Robb’s comments at the May 8 meeting of NERC’s Board of Trustees in Washington, D.C., echoed those he made at a joint meeting of FERC and the National Association of Regulatory Utility Commissioners on April 30. (See FERC-NARUC Collaborative Examines Ongoing Issues with Gas-electric Coordination.)  

They were similar to the remarks of Teresa Ribera, European Commission executive vice president for a clean, just and competitive transition, who on May 5 criticized what she called a “trigger-happy attitude” blaming renewable energy for the outages.  

Nearly the entire population of Spain and Portugal, along with parts of France, lost power on the afternoon of April 28, with electricity restored for most of the peninsula only the following day. Spain’s grid operator said the same week that the outages began with two separate generation loss incidents in the country’s southwest, but it has not identified their exact location. 

Robb drew parallels between the Iberia outages and the Northeast blackout of August 2003, which “changed so much about how we approach reliability of the [power grid] here in North America.” He also compared the incident to “some of the things we’ve seen in West Texas, California and Utah,” an apparent reference to previous grid disturbances including the Odessa disturbances of 2021 and 2022 when multiple renewable generation resources tripped offline. (See NERC Repeats IBR Warnings After Second Odessa Event.) 

While Robb advised listeners that “it’s probably best to … let [investigators] do their work,” he named a few areas in which NERC is particularly interested, such as the relative lack of inertial generation on the peninsula and the “frequency loss and voltage control that comes along with that.” He also mentioned the use of natural gas to restart the Iberian grid, which touches on questions that NERC has been studying about the North American grid’s black start capability.  

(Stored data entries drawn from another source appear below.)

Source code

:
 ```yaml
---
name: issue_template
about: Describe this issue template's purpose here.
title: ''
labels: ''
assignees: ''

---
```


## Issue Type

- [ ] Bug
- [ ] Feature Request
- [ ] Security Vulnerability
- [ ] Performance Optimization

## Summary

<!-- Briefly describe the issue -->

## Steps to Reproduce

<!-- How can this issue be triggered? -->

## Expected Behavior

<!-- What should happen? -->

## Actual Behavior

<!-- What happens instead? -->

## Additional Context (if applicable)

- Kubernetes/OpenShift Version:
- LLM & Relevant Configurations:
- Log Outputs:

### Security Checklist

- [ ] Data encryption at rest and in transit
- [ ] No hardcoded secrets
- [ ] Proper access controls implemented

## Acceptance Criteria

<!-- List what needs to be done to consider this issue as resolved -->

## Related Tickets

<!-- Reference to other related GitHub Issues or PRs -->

In addition to offering to help the European Energy Information Sharing and Analysis Centre with its investigation, Robb said the ERO plans to give a full briefing at FERC’s open meeting in June about the Iberian outage and its implications for North American customers. 

FERC Chairman Mark Christie, who also attended the meeting, assured Robb he was looking forward to NERC’s report and urged the ERO to “keep telling the truth.” He also expressed his hope that FERC’s upcoming technical conference on resource adequacy June 4-5, which will feature presentations from Robb as well as CEOs of the RTOs, would be “critically important” and “a seminal moment in American energy policy.” 

Kim Shares Section 321 Analysis

The board meeting featured a presentation from Soo Jin Kim, NERC’s vice president of engineering and standards, on the ERO’s use of its special powers under Section 321 of NERC’s Rules of Procedure to streamline the standards development process. 

NERC’s board has invoked its Section 321 powers twice so far: in August 2024 to move forward with standards on inverter-based resources (IBRs), and in January 2025 for a proposed cold weather standard. In both cases the ERO was facing a FERC-imposed deadline that trustees feared they could not meet through the normal stakeholder process, with standards having failed to garner enough votes in formal ballot periods. 

Kim acknowledged that the Section 321 process had been “very time consuming” and “a strain on resources” for both industry and NERC, even though both uses resulted in standards being submitted to FERC. She said the ERO staff has been working to identify the contributing factors in the development of the cold weather standard that required the board to invoke the special authority. 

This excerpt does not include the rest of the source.